Abahlali baseMjondolo Press statement

Solidarity with Mine Workers at Marikana Platinum

Abahlali baseMjondolo are deeply shocked by the murderous cruelty of the South

African police, and those that give the police their orders, at the Marikana

Platinum Mine in the North West. The killing of more than 40 mine workers

yesterday by the SAPS is immoral and brings great disgrace on our country.

There were other ways and much better ways to handle the situation. Yesterday

will always be remembered as a dark day in the long history of oppression in

South Africa.

We wish to express our solidarity to all the families of the workers that have

been killed and injured. We share your sorrow. You are not alone. We carry our

pain together. Your children may not grow knowing their fathers but they will

not grow alone. We have to care for each other and stand together as we

struggle for a world that puts human beings first and treats all human beings

equally. We wish to express our solidarity to all struggling workers. We face

the same system that makes some people rich and others poor. We face the same

government that refuses to recognise our humanity, which tries to force us to

the margins of society and which represses us when we resist.
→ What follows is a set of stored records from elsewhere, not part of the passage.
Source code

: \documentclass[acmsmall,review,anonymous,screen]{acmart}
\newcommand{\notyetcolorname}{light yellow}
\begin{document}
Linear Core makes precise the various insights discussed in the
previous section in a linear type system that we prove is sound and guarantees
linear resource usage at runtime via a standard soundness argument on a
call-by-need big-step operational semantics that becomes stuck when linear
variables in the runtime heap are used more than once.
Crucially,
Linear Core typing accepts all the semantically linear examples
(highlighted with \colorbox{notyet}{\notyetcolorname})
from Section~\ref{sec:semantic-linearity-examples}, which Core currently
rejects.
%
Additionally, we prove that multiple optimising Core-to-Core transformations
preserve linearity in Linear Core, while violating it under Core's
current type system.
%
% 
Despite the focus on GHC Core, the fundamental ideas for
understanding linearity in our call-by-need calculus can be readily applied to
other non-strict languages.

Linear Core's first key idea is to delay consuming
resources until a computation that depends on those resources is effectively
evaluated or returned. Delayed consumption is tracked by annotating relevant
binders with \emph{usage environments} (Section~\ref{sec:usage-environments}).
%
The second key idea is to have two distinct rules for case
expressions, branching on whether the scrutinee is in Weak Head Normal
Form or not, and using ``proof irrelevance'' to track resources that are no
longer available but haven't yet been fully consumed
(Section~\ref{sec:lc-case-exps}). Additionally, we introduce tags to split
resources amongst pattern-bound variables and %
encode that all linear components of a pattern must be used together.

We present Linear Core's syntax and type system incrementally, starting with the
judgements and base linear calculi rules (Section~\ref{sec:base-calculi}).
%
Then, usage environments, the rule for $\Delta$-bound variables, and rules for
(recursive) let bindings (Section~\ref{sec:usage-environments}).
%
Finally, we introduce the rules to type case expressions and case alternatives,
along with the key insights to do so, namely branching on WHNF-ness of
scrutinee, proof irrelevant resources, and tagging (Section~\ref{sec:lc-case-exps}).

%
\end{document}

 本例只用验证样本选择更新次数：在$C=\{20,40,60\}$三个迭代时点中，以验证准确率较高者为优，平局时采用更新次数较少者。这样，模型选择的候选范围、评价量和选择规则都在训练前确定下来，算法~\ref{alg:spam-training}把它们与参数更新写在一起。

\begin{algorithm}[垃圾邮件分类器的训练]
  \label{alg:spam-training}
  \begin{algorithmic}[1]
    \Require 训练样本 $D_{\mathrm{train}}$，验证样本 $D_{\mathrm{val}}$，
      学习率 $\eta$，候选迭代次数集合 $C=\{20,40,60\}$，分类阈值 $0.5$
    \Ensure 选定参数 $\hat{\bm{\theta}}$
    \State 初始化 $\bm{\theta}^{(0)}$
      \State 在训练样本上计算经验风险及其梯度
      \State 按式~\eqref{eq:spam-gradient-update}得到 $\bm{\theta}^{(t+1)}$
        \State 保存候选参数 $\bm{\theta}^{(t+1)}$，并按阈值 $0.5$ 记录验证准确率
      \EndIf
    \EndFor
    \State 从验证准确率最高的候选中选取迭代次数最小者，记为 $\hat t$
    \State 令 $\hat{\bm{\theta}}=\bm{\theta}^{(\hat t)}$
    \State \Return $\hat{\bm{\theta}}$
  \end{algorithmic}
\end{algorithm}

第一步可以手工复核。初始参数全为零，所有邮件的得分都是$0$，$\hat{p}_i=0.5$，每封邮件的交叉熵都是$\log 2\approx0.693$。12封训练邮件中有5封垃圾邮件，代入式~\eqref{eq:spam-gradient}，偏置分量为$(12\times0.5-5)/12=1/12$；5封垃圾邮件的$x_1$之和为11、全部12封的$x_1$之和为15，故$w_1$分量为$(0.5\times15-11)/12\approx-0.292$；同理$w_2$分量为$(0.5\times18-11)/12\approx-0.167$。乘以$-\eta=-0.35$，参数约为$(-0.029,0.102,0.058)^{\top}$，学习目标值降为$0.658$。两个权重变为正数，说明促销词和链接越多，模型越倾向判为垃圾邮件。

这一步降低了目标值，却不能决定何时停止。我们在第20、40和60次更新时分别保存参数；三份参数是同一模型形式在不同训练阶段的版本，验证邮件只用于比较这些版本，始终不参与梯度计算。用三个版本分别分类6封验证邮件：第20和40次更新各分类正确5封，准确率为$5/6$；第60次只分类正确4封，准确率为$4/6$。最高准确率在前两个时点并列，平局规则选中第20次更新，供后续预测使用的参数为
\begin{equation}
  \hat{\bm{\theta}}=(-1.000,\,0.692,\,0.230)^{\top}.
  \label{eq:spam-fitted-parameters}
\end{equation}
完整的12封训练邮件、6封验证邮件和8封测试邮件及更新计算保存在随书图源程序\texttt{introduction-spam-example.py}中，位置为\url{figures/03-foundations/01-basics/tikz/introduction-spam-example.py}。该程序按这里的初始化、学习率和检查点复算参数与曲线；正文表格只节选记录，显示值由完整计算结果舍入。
The ANC have shown no regard for the people of this country. They are putting

us in transit camps and trying to keep us in bantustans. They are leaving us

to burn in our shacks every winter. They are beating us in the police

stations. They are shooting us in the streets. Millions of us cannot find

work. A government that kills its citizens is immoral and must be opposed by

everyone. A government that kills its citizens has lost all moral right to

govern. What happened yesterday is no different from the killings of the

apartheid government. This is no different to the Sharpeville massacre in 1960

which claimed 69 lives. It is no different to the Boipotong massacre in 1992

which claimed 45 lives.

Millions of people have suffered in their shacks and millions have suffered

with work and without work year after year. Some shack dwellers are also

workers and sometimes shack dwellers are too poor to be workers. But we have

all suffered enough at the hands of the police, at the hands of politicians

and at the hands of the rich. It has always been our call that real freedom

and democracy are still a dream for the poor and the working class. All we see

is politicians enriching themselves by stealing public funds that are meant to

better people’s lives. All we see is that the new government keeps on with

many of the worst policies of the old government. All we see is that our

struggles are criminalised and repressed. The progressive middle classes are

struggling to defend the freedom and democracy that they received in 1994. We

are still struggling for freedom and democracy to come.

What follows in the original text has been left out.